When our vehicle gets really cold, the oil in the engine gets thick, and doesn’t do a good job of protecting the moving parts from each other.  A block heater warms the coolant in the engine, which then warms the engine and the oil.   When the engine is warm, it starts easily; the oil is liquid and properly lubricates the engine; the engine runs more efficiently and, as a bonus; the warmer engine warms the air blowing through the vents, so the vehicle’s interior warms up faster.

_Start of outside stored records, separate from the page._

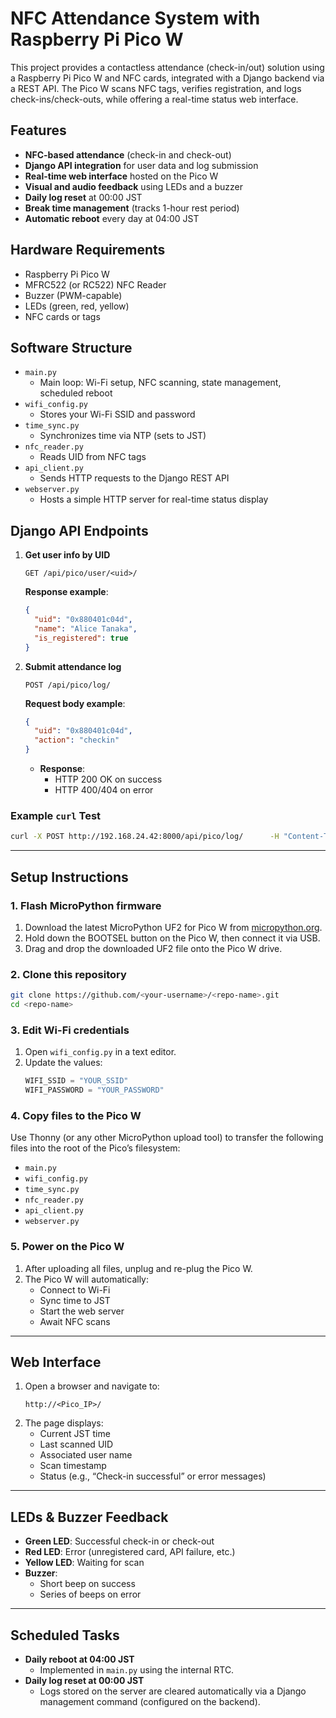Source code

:# NFC Attendance System with Raspberry Pi Pico W

This project provides a contactless attendance (check-in/out) solution using a Raspberry Pi Pico W and NFC cards, integrated with a Django backend via a REST API. The Pico W scans NFC tags, verifies registration, and logs check-ins/check-outs, while offering a real-time status web interface.

## Features

- **NFC-based attendance** (check-in and check-out)  
- **Django API integration** for user data and log submission  
- **Real-time web interface** hosted on the Pico W  
- **Visual and audio feedback** using LEDs and a buzzer  
- **Daily log reset** at 00:00 JST  
- **Break time management** (tracks 1-hour rest period)  
- **Automatic reboot** every day at 04:00 JST  

## Hardware Requirements

- Raspberry Pi Pico W  
- MFRC522 (or RC522) NFC Reader  
- Buzzer (PWM-capable)  
- LEDs (green, red, yellow)  
- NFC cards or tags  

## Software Structure

- `main.py`  
  - Main loop: Wi-Fi setup, NFC scanning, state management, scheduled reboot  
- `wifi_config.py`  
  - Stores your Wi-Fi SSID and password  
- `time_sync.py`  
  - Synchronizes time via NTP (sets to JST)  
- `nfc_reader.py`  
  - Reads UID from NFC tags  
- `api_client.py`  
  - Sends HTTP requests to the Django REST API  
- `webserver.py`  
  - Hosts a simple HTTP server for real-time status display  

## Django API Endpoints

1. **Get user info by UID**  
   ```
   GET /api/pico/user/<uid>/
   ```  
   **Response example**:
   ```json
   {
     "uid": "0x880401c04d",
     "name": "Alice Tanaka",
     "is_registered": true
   }
   ```

2. **Submit attendance log**  
   ```
   POST /api/pico/log/
   ```  
   **Request body example**:
   ```json
   {
     "uid": "0x880401c04d",
     "action": "checkin"
   }
   ```  
   - **Response**:  
     - HTTP 200 OK on success  
     - HTTP 400/404 on error  

### Example `curl` Test

```bash
curl -X POST http://192.168.24.42:8000/api/pico/log/      -H "Content-Type: application/json"      -d '{"uid": "0x880401c04d", "action": "checkin"}'
```

---

## Setup Instructions

### 1. Flash MicroPython firmware

1. Download the latest MicroPython UF2 for Pico W from [micropython.org](https://micropython.org/download/rp2-pico-w/).
2. Hold down the BOOTSEL button on the Pico W, then connect it via USB.
3. Drag and drop the downloaded UF2 file onto the Pico W drive.

### 2. Clone this repository

```bash
git clone https://github.com/<your-username>/<repo-name>.git
cd <repo-name>
```

### 3. Edit Wi-Fi credentials

1. Open `wifi_config.py` in a text editor.
2. Update the values:
   ```python
   WIFI_SSID = "YOUR_SSID"
   WIFI_PASSWORD = "YOUR_PASSWORD"
   ```

### 4. Copy files to the Pico W

Use Thonny (or any other MicroPython upload tool) to transfer the following files into the root of the Pico’s filesystem:

- `main.py`
- `wifi_config.py`
- `time_sync.py`
- `nfc_reader.py`
- `api_client.py`
- `webserver.py`

### 5. Power on the Pico W

1. After uploading all files, unplug and re-plug the Pico W.
2. The Pico W will automatically:
   - Connect to Wi-Fi
   - Sync time to JST
   - Start the web server
   - Await NFC scans

---

## Web Interface

1. Open a browser and navigate to:  
   ```
   http://<Pico_IP>/
   ```
2. The page displays:
   - Current JST time  
   - Last scanned UID  
   - Associated user name  
   - Scan timestamp  
   - Status (e.g., “Check-in successful” or error messages)  

---

## LEDs & Buzzer Feedback

- **Green LED**: Successful check-in or check-out  
- **Red LED**: Error (unregistered card, API failure, etc.)  
- **Yellow LED**: Waiting for scan  
- **Buzzer**:
  - Short beep on success  
  - Series of beeps on error  

---

## Scheduled Tasks

- **Daily reboot at 04:00 JST**  
  - Implemented in `main.py` using the internal RTC.  
- **Daily log reset at 00:00 JST**  
  - Logs stored on the server are cleared automatically via a Django management command (configured on the backend).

At what temperature should I plug in?

A well maintained vehicle should start at ‑30oC, but it’s hard on the vehicle, and the vehicle doesn’t run as efficiently.  Using a block heater when it’s ‑20oC improves the efficiency of your vehicle for a standard urban trip by 10%.  Using a block heater when it’s ‑25oC increases your efficiency for that trip by 25%[i]

All of the sources I saw suggested plugging in when the outside temperature is below ‑15oC or ‑20oC.

I looked at what the weather has been like this winter.  In Saskatoon, there are 25 days this winter that the temperature has gone below ‑15oC.  and only 10 days that it has gone below ‑20oC. (I’m writing January 11).

How long do I need to plug in for?

Most sources suggested plugging in for a maximum of 2 hours.  Only CAA and SaskPower suggested longer, and they said 4 hours.  Honda said 30-50 minutes![ii]

What will I save?

That of course depends on what you have been doing.  If you have been plugging in the vehicle when you get home from work, and leaving it plugged in until you leave for work the next day, from November through March, you could be spending $125/year on the electricity for your block heater.  If you change to plugging in for 2 hours, on the nights that the temperature goes below ‑15oC, you would spend only $8.  And the savings in greenhouse gas emissions would be 740kgCO2e.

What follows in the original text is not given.